Рабочее самоуправление в России. Фабзавкомы и революция. 1917–1918 годы

Оформление большевистско-левоэсеровского блока, а также умиротворение Викжеля и большинства остальных рабочих организаций окончательно ознаменовали завершение первого после Октября правительственного кризиса. Так же как и первый кризис Временного правительства, он привёл к созданию правящей коалиции и расширению социальной базы если и не революции, то, во всяком случае, революционного режима.

Значение и результаты первого кризиса Советской власти трудно переоценить.
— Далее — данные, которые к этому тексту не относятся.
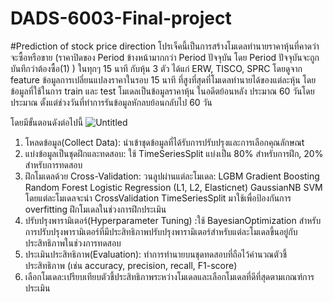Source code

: # DADS-6003-Final-project
#Prediction of stock price direction
โปรเจ็คนี้เป็นการสร้างโมเดลทำนายราคาหุ้นที่คาดว่าจะซื้อหรือขาย (ราคาปิดของ Period ข้างหน้ามากกว่า Period ปัจจุบัน โดย Period ปัจจุบันจะถูกบันทึกว่าต้องซื้อ(1) ) ในทุกๆ 15 นาที กับหุ้น 3 ตัว ได้แก่ ERW, TISCO, SPRC โดยดูจาก feature ข้อมูลการเปลี่ยนแปลงราคาในรอบ 15 นาที ที่สูงที่สุดที่โมเดลทำนายได้ของแต่ละหุ้น โดยข้อมูลที่ใช้ในการ train และ test โมเดลเป็นข้อมูลราคาหุ้น ในอดีตย้อนหลัง ประมาณ 60 วันโดยประมาณ ตั้งแต่ช่วงวันที่ทำการรันข้อมูลหักลบย้อนกลับไป 60 วัน

โดยมีขั้นตอนดังต่อไปนี้
![Untitled](https://prod-files-secure.s3.us-west-2.amazonaws.com/31afaccc-034c-4e06-839d-2fa3e9a53009/3f17367f-f672-4158-9eb7-9bb53631f86b/Untitled.png)
1. โหลดข้อมูล(Collect Data): นำเข้าชุดข้อมูลที่ได้รับการปรับปรุงและการเลือกคุณลักษณt
2. แบ่งข้อมูลเป็นชุดฝึกและทดสอบ: ใช้ TimeSeriesSplit แบ่งเป็น 80% สำหรับการฝึก, 20% สำหรับการทดสอบ
3. ฝึกโมเดลด้วย Cross-Validation: วนลูปผ่านแต่ละโมเดล:
LGBM
Gradient Boosting
Random Forest
Logistic Regression (L1, L2, Elasticnet)
GaussianNB
SVM
โดยแต่ละโมเดลจะนำ CrossValidation TimeSeriesSplit มาใช้เพื่อป้องกันการ overfitting
ฝึกโมเดลในช่วงการฝึกประเมิน
4. ปรับปรุงพารามิเตอร์(Hyperparameter Tuning) :ใช้ BayesianOptimization สำหรับการปรับปรุงพารามิเตอร์ที่มีประสิทธิภาพปรับปรุงพารามิเตอร์สำหรับแต่ละโมเดลขึ้นอยู่กับประสิทธิภาพในช่วงการทดสอบ
5. ประเมินประสิทธิภาพ(Evaluation): ทำการทำนายบนชุดทดสอบที่ถือไว้คำนวณตัวชี้ประสิทธิภาพ (เช่น accuracy, precision, recall, F1-score)
6. เลือกโมเดล:เปรียบเทียบตัวชี้ประสิทธิภาพระหว่างโมเดลและเลือกโมเดลที่ดีที่สุดตามเกณฑ์การประเมิน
Большевики удержались у власти. Тем не менее они почувствовали необходимость корректировки курса. Уступки шли по линии отказа от крайнего политического радикализма. И пусть эти уступки на практике оказались не столь значительны, главные требования профсоюзов оказались выполнены: однопартийная диктатура в ноябре-декабре 1917 г. в России не возникла. Что же касается самих рабочих организаций, то они фактически получали карт-бланш на расширение своего вмешательства в экономику как в центре, через государственные органы, так и у себя на предприятиях.

В этой связи существенный интерес представляет ещё один вопрос, в прошлом не попадавший в поле зрения историков. Благоприятный для большевиков исход первого кризиса их правительства был достигнут благодаря поддержке наиболее радикальных пролетарских организаций, таких, как, например, фабрично-заводские комитеты. По другую строну оказались гражданские организации совсем иного типа. На непримиримой платформе продолжали стоять разного рода «демократические организации», кооперация, в том числе рабочая. Как звучало в листовке Воронежских кооперативов: «никаких соглашений с разрушителями страны – большевиками»82. Но что означал такой своеобразный расклад сил?

В лагерь революции вошли не просто наиболее максималистские организации. В их числе оказались непримиримые антагонисты буржуазных отношений, среди которых, как мы видели в предшествующих главах, фабзавкомы занимали не последнее место. Среди противников же Октября оказались организации, порожденные развитием капитализма и сросшиеся с ним. К примеру, лидеры кооперации так понимали её главную задачу: через рост личного благосостояния адаптировать рабочих к развитию капитализма. Руководители рабочей кооперации считали революцию 1917 г. буржуазной и всеми средствами боролись за укрепление буржуазно-демократического строя83. А как известно – выбор союзников диктует и линию поведения. Поэтому, когда первый кризис Советского правительства миновал, а политические симпатии вполне определились, стало окончательно ясно, что основным вектором развития нового режима будет дрейф в сторону радикальных, социалистических преобразований.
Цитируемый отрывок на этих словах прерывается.